*EXERCISE DIRECTIONS*: Your task is to return all of the entries below exactly, leaving out each picture.
[DATASET CONTENT — start]
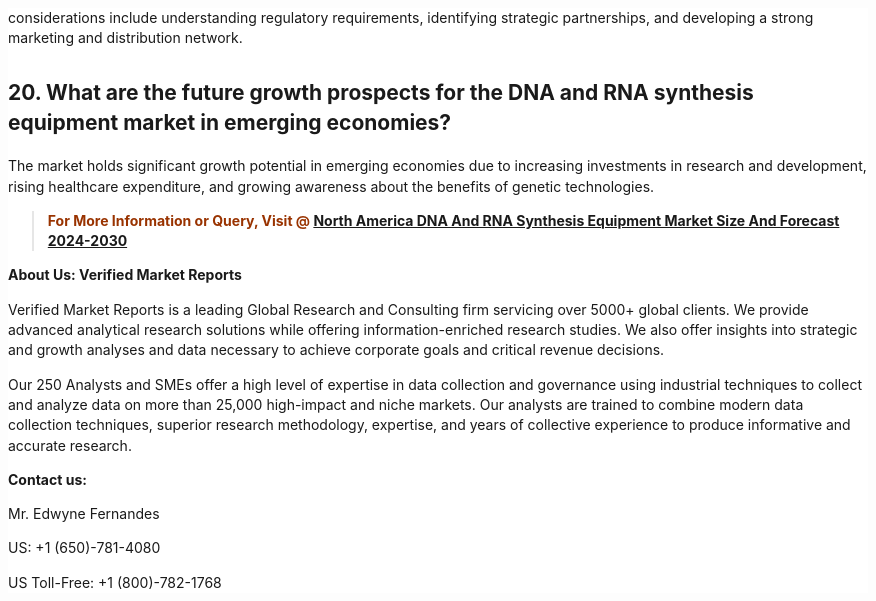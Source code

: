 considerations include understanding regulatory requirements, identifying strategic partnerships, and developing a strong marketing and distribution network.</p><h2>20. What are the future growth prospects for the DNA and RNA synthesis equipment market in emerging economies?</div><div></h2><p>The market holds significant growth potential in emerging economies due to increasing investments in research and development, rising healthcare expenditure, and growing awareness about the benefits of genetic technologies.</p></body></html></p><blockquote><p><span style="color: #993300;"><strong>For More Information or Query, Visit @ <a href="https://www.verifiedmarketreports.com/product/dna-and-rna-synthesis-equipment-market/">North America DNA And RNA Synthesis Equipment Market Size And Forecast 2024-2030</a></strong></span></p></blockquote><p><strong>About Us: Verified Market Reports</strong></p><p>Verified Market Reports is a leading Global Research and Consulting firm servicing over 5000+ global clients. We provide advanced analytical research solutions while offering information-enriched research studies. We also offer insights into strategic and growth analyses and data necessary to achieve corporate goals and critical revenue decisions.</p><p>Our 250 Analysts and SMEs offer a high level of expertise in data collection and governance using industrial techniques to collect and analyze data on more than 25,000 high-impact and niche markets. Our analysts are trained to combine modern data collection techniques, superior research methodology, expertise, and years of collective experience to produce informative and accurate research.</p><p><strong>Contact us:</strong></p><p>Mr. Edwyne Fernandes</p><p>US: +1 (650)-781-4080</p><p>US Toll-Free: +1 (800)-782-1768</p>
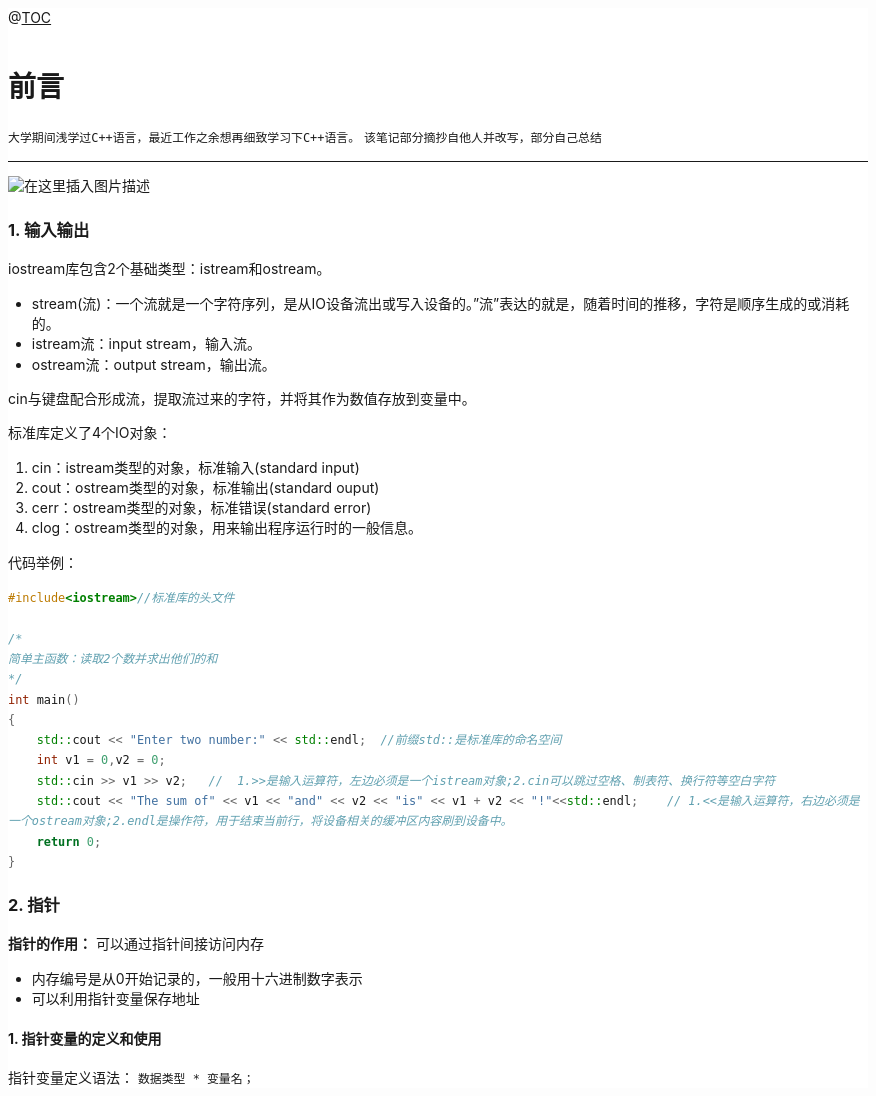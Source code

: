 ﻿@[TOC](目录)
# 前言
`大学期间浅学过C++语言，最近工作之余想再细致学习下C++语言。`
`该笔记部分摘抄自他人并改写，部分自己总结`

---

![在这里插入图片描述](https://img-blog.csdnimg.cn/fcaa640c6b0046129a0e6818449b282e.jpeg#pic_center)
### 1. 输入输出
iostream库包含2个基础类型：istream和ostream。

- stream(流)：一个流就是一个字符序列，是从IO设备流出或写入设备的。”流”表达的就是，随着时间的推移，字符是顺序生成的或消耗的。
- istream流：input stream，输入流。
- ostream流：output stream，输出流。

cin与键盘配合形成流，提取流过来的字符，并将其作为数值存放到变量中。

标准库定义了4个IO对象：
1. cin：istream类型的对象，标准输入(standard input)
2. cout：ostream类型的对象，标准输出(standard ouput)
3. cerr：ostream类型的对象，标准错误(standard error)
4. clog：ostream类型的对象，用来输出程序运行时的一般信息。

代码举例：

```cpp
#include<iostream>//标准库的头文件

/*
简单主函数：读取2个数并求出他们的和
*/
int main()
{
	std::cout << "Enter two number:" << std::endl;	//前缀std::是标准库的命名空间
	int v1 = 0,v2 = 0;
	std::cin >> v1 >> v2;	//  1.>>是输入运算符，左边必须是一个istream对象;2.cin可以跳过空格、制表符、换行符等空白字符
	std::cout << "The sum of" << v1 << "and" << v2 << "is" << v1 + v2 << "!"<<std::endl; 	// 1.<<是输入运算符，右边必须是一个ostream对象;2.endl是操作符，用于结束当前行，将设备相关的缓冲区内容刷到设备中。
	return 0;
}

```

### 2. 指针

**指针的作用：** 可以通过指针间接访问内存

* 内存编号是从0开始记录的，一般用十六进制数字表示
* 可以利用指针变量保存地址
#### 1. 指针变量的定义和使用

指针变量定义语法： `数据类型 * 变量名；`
[DATASET CONTENT — finish]
*SOLUTION TO THIS TASK*:
Source code

: considerations include understanding regulatory requirements, identifying strategic partnerships, and developing a strong marketing and distribution network.</p><h2>20. What are the future growth prospects for the DNA and RNA synthesis equipment market in emerging economies?</div><div></h2><p>The market holds significant growth potential in emerging economies due to increasing investments in research and development, rising healthcare expenditure, and growing awareness about the benefits of genetic technologies.</p></body></html></p><blockquote><p><span style="color: #993300;"><strong>For More Information or Query, Visit @ <a href="https://www.verifiedmarketreports.com/product/dna-and-rna-synthesis-equipment-market/">North America DNA And RNA Synthesis Equipment Market Size And Forecast 2024-2030</a></strong></span></p></blockquote><p><strong>About Us: Verified Market Reports</strong></p><p>Verified Market Reports is a leading Global Research and Consulting firm servicing over 5000+ global clients. We provide advanced analytical research solutions while offering information-enriched research studies. We also offer insights into strategic and growth analyses and data necessary to achieve corporate goals and critical revenue decisions.</p><p>Our 250 Analysts and SMEs offer a high level of expertise in data collection and governance using industrial techniques to collect and analyze data on more than 25,000 high-impact and niche markets. Our analysts are trained to combine modern data collection techniques, superior research methodology, expertise, and years of collective experience to produce informative and accurate research.</p><p><strong>Contact us:</strong></p><p>Mr. Edwyne Fernandes</p><p>US: +1 (650)-781-4080</p><p>US Toll-Free: +1 (800)-782-1768</p>
Source code

: ﻿@[TOC](目录)
# 前言
`大学期间浅学过C++语言，最近工作之余想再细致学习下C++语言。`
`该笔记部分摘抄自他人并改写，部分自己总结`

---

![在这里插入图片描述](https://img-blog.csdnimg.cn/fcaa640c6b0046129a0e6818449b282e.jpeg#pic_center)
### 1. 输入输出
iostream库包含2个基础类型：istream和ostream。

- stream(流)：一个流就是一个字符序列，是从IO设备流出或写入设备的。”流”表达的就是，随着时间的推移，字符是顺序生成的或消耗的。
- istream流：input stream，输入流。
- ostream流：output stream，输出流。

cin与键盘配合形成流，提取流过来的字符，并将其作为数值存放到变量中。

标准库定义了4个IO对象：
1. cin：istream类型的对象，标准输入(standard input)
2. cout：ostream类型的对象，标准输出(standard ouput)
3. cerr：ostream类型的对象，标准错误(standard error)
4. clog：ostream类型的对象，用来输出程序运行时的一般信息。

代码举例：

```cpp
#include<iostream>//标准库的头文件

/*
简单主函数：读取2个数并求出他们的和
*/
int main()
{
	std::cout << "Enter two number:" << std::endl;	//前缀std::是标准库的命名空间
	int v1 = 0,v2 = 0;
	std::cin >> v1 >> v2;	//  1.>>是输入运算符，左边必须是一个istream对象;2.cin可以跳过空格、制表符、换行符等空白字符
	std::cout << "The sum of" << v1 << "and" << v2 << "is" << v1 + v2 << "!"<<std::endl; 	// 1.<<是输入运算符，右边必须是一个ostream对象;2.endl是操作符，用于结束当前行，将设备相关的缓冲区内容刷到设备中。
	return 0;
}

```

### 2. 指针

**指针的作用：** 可以通过指针间接访问内存

* 内存编号是从0开始记录的，一般用十六进制数字表示
* 可以利用指针变量保存地址
#### 1. 指针变量的定义和使用

指针变量定义语法： `数据类型 * 变量名；`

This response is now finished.